Task goal:
Look through the entries below. Report each line that has the word "privacy" in it.

Input records:
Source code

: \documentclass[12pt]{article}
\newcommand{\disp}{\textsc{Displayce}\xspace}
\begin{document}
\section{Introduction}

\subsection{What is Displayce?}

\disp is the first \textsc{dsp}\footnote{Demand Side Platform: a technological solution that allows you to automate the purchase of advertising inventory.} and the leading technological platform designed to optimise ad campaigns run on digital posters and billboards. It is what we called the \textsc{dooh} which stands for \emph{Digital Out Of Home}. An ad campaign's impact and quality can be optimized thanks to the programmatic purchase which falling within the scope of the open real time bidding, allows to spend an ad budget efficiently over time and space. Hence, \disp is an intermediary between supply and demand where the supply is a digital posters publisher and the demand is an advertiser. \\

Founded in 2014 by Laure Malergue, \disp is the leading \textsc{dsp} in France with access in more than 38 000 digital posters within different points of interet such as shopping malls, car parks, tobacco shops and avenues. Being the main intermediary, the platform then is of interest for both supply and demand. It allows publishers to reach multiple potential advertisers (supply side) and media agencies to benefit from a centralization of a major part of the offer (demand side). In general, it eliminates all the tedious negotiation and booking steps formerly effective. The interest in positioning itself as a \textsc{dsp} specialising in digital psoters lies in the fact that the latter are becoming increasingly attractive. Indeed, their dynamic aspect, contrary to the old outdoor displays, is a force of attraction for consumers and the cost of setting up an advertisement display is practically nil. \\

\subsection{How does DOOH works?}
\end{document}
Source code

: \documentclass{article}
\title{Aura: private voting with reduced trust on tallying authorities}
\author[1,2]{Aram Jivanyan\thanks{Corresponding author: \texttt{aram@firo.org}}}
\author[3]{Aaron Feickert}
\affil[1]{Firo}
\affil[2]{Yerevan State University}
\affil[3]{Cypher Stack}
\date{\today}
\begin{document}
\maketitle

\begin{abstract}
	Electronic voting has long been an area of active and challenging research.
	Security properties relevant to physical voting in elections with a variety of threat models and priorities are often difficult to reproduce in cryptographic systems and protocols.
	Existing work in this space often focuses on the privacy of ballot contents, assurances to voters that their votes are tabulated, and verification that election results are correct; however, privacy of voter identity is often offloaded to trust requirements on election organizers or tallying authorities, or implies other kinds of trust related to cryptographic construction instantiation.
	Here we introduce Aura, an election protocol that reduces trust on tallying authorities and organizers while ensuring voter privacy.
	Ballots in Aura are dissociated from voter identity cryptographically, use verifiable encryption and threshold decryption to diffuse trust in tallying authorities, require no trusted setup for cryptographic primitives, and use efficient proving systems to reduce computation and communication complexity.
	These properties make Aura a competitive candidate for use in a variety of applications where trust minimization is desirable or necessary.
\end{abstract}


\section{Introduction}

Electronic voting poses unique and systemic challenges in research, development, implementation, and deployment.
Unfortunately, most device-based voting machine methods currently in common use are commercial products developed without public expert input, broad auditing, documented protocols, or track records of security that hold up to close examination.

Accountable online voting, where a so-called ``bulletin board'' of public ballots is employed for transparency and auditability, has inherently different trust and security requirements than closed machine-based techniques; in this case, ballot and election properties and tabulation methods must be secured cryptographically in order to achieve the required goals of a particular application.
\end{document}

Answer to the exercise:
	Existing work in this space often focuses on the privacy of ballot contents, assurances to voters that their votes are tabulated, and verification that election results are correct; however, privacy of voter identity is often offloaded to trust requirements on election organizers or tallying authorities, or implies other kinds of trust related to cryptographic construction instantiation.
	Here we introduce Aura, an election protocol that reduces trust on tallying authorities and organizers while ensuring voter privacy.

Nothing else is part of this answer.